Titolo: Finchè c'è Prosecco c'è
speranza
Regia: Antonio Padovan
Anno: 2017
Paese: Italia
Giudizio: 3/5
Campagna veneta, colline del Prosecco.
Una serie di omicidi e, unico indiziato, un morto: il conte Desiderio
Ancillotto, grande vignaiolo che pare essersi tolto la vita
inscenando un improvviso e teatrale suicidio.
Devo dire che ci vuole molto coraggio a
intitolare un film con un nome del genere. Chissà all'estero.
Al di là del nome, al di là del fatto
che non si è proprio sentito in giro, che non mi sembra di averlo
visto a nessun festival e tante altre cose.
Il thriller di Padovan sembra partire
con un profilo basso come se fosse l'ennesimo thriller già visto che
bisogna almeno sperare che garantisca un po di ritmo e che non annoi
a morte. Invece ci troviamo di fronte ad un'opera prima scritta bene,
con una pungente analisi per certi versi grottesca su come funzionino
le leggi sull'industria vinicola.
Un giallo certo con un taglio piuttosto
televisivo ma a differenza di quelle monumentali cagate si serie
nostrane qui almeno l'indagine parte e analizza un soggetto originale
dove almeno scopriamo come funziona tutta la "mafia" legata
alle terre del prosecco.
Tutto il film per certi aspetti è
bilanciato dal tema della sostenibilità, quella del ispettore Stucky
(che si pronuncia Stucchi)legato al suo intricato passato e a quello
della sostenibilità ambientale come dice Ancilotto all'inizio del
film
“Mio nonno sceglieva ogni anno un
ettaro di terra, e lo lasciava incolto. Per non esagerare, per
chiedere alle cose un po’ meno di quello che possono dare.”

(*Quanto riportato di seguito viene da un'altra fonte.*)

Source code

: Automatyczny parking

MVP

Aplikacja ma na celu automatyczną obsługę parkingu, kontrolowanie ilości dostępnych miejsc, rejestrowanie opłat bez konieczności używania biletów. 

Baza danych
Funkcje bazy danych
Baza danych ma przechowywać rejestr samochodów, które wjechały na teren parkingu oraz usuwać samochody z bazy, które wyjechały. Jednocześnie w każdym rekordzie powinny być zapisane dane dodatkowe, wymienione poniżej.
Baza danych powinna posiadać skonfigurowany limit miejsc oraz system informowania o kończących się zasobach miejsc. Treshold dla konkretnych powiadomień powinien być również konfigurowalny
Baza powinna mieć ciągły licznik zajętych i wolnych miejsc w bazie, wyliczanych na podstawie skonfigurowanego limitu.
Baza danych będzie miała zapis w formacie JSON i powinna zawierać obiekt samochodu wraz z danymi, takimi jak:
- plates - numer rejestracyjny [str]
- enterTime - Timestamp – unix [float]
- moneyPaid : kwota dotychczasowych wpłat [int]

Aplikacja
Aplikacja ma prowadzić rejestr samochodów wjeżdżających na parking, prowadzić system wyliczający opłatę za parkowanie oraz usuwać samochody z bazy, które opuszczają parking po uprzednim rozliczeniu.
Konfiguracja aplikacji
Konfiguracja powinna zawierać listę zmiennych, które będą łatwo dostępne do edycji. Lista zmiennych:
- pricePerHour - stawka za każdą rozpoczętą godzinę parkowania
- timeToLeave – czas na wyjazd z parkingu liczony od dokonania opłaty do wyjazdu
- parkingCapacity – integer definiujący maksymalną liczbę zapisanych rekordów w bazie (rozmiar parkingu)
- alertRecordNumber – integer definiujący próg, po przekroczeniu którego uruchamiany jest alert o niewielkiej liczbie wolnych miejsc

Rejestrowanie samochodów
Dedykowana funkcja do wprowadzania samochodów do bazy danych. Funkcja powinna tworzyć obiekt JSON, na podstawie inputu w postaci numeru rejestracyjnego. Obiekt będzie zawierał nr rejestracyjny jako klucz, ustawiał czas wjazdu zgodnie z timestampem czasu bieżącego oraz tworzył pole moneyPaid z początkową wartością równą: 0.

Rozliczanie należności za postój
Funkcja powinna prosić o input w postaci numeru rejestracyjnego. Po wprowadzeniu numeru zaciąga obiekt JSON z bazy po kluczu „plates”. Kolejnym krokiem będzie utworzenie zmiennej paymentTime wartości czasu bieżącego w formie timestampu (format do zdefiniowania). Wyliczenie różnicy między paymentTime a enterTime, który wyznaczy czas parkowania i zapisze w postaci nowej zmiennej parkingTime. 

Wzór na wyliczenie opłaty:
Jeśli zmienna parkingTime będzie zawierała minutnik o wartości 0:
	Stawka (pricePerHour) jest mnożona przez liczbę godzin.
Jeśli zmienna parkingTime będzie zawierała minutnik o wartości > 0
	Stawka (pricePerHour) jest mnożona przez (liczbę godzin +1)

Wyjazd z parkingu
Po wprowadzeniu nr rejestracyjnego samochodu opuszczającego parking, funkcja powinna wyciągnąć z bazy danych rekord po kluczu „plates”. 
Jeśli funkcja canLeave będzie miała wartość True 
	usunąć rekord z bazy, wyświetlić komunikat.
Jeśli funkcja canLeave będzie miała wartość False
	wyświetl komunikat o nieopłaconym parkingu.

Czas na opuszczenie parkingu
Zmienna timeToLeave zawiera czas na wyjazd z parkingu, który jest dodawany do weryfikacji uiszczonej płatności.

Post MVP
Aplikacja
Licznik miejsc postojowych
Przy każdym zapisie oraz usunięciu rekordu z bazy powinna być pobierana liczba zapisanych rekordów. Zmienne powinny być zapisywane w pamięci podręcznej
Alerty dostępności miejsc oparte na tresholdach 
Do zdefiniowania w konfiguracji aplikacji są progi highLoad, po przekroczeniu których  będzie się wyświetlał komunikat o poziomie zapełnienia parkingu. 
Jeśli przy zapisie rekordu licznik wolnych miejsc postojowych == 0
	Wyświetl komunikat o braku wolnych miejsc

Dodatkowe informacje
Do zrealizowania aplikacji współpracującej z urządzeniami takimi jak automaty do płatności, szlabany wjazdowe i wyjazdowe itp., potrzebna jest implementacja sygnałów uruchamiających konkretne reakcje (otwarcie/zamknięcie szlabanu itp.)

Certo l'esordio di Padovan non entra
nella lista dei film italiani più interessanti del 2017, ma regala
un giallo che non se ne vedevano da tempo e lo fa cercando nella sua
semplicità e spontaneità di renderlo per lo meno gradevole e con
una grande lezione sull'assegnazione delle vigne e le terre del
Prosecco. Battiston aiuta non poco a caratterizzare l'ispettore.